Supplied data =
###

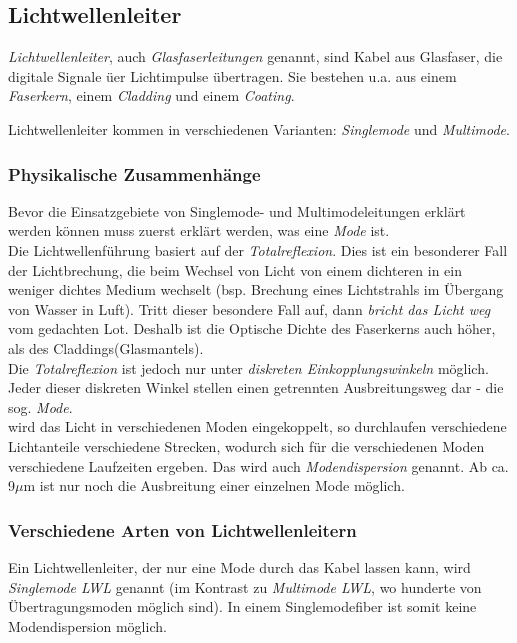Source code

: \documentclass[a4paper, 12pt]{report}
\begin{document}
\subsection{Lichtwellenleiter}

\emph{Lichtwellenleiter}, auch \emph{Glasfaserleitungen} genannt, sind
Kabel aus Glasfaser, die digitale Signale üer Lichtimpulse übertragen. Sie
bestehen u.a. aus einem \emph{Faserkern}, einem \emph{Cladding} und einem
\emph{Coating}.

Lichtwellenleiter kommen in verschiedenen Varianten: \emph{Singlemode} und
\emph{Multimode}.

\subsubsection{Physikalische Zusammenhänge}

Bevor die Einsatzgebiete von Singlemode- und Multimodeleitungen erklärt werden
können muss zuerst erklärt werden, was eine \emph{Mode} ist. \\

Die Lichtwellenführung basiert auf der \emph{Totalreflexion}. Dies ist ein
besonderer Fall der Lichtbrechung, die beim Wechsel von Licht von einem
dichteren in ein weniger dichtes Medium wechselt (bsp. Brechung eines
Lichtstrahls im Übergang von Wasser in Luft). Tritt dieser besondere Fall auf,
dann \emph{bricht das Licht weg} vom gedachten \glqq Lot\grqq{}. Deshalb
ist die Optische Dichte des Faserkerns auch höher, als des
Claddings(Glasmantels). \\

Die \emph{Totalreflexion} ist jedoch nur unter \emph{diskreten
Einkopplungswinkeln} möglich. Jeder dieser diskreten Winkel stellen einen
getrennten Ausbreitungsweg dar - die sog. \emph{Mode}. \\

wird das Licht in verschiedenen Moden eingekoppelt, so durchlaufen verschiedene
Lichtanteile verschiedene Strecken, wodurch sich für die verschiedenen Moden
verschiedene Laufzeiten ergeben. Das wird auch \emph{Modendispersion}
genannt. Ab ca. 9$\mu$m ist nur noch die Ausbreitung einer einzelnen Mode
möglich.

\newpage
\subsubsection{Verschiedene Arten von Lichtwellenleitern}

Ein Lichtwellenleiter, der nur eine Mode durch das Kabel lassen kann, wird
\emph{Singlemode LWL} genannt (im Kontrast zu \emph{Multimode LWL}, wo
hunderte von Übertragungsmoden möglich sind). In einem Singlemodefiber ist somit
keine Modendispersion möglich. \\
\end{document}
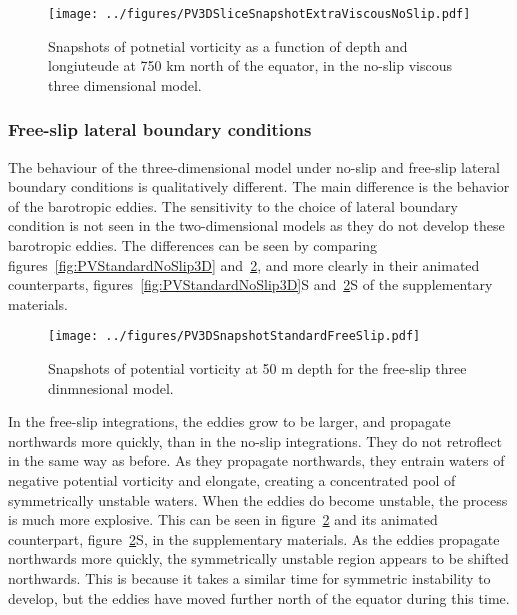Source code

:     \begin{figure} 
        \centering
        \texttt{[image: ../figures/PV3DSliceSnapshotExtraViscousNoSlip.pdf]}
        \caption{Snapshots of potnetial vorticity as a function of depth and longiuteude at 750 km north of the equator, in the no-slip viscous three dimensional model.}
        \label{fig:PVatFixedLatForViscous3D}
    \end{figure}

    \subsubsection{Free-slip lateral boundary conditions}
    The behaviour of the three-dimensional model under no-slip and free-slip lateral boundary conditions is qualitatively different. The main difference is the behavior of the barotropic eddies. The sensitivity to the choice of lateral boundary condition is not seen in the two-dimensional models as they do not develop these barotropic eddies. The differences can be seen by comparing figures~\ref{fig:PVStandardNoSlip3D} and~\ref{fig:PV3DSnapshotStandardFreeSlip}, and more clearly in their animated counterparts, figures~\ref{fig:PVStandardNoSlip3D}S and~\ref{fig:PV3DSnapshotStandardFreeSlip}S of the supplementary materials. 
    
    \begin{figure} 
        \centering
        \texttt{[image: ../figures/PV3DSnapshotStandardFreeSlip.pdf]}
        \caption{Snapshots of potential vorticity at 50 m depth for the free-slip three dinmnesional model.}
        \label{fig:PV3DSnapshotStandardFreeSlip}
    \end{figure}

    In the free-slip integrations, the eddies grow to be larger, and propagate northwards more quickly, than in the no-slip integrations. They do not retroflect in the same way as before. As they propagate northwards, they entrain waters of negative potential vorticity and elongate, creating a concentrated pool of symmetrically unstable waters. When the eddies do become unstable, the process is much more explosive. This can be seen in figure~\ref{fig:PV3DSnapshotStandardFreeSlip} and its animated counterpart, figure~\ref{fig:PV3DSnapshotStandardFreeSlip}S, in the supplementary materials. As the eddies propagate northwards more quickly, the symmetrically unstable region appears to be shifted northwards. This is because it takes a similar time for symmetric instability to develop, but the eddies have moved further north of the equator during this time.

###

Of all the entries above, repeat only the lines from the line that has "ist die Optische" to the line that has "getrennten Ausbreitungsweg dar", both lines included, exactly.

ist die Optische Dichte des Faserkerns auch höher, als des
Claddings(Glasmantels). \\

Die \emph{Totalreflexion} ist jedoch nur unter \emph{diskreten
Einkopplungswinkeln} möglich. Jeder dieser diskreten Winkel stellen einen
getrennten Ausbreitungsweg dar - die sog. \emph{Mode}. \\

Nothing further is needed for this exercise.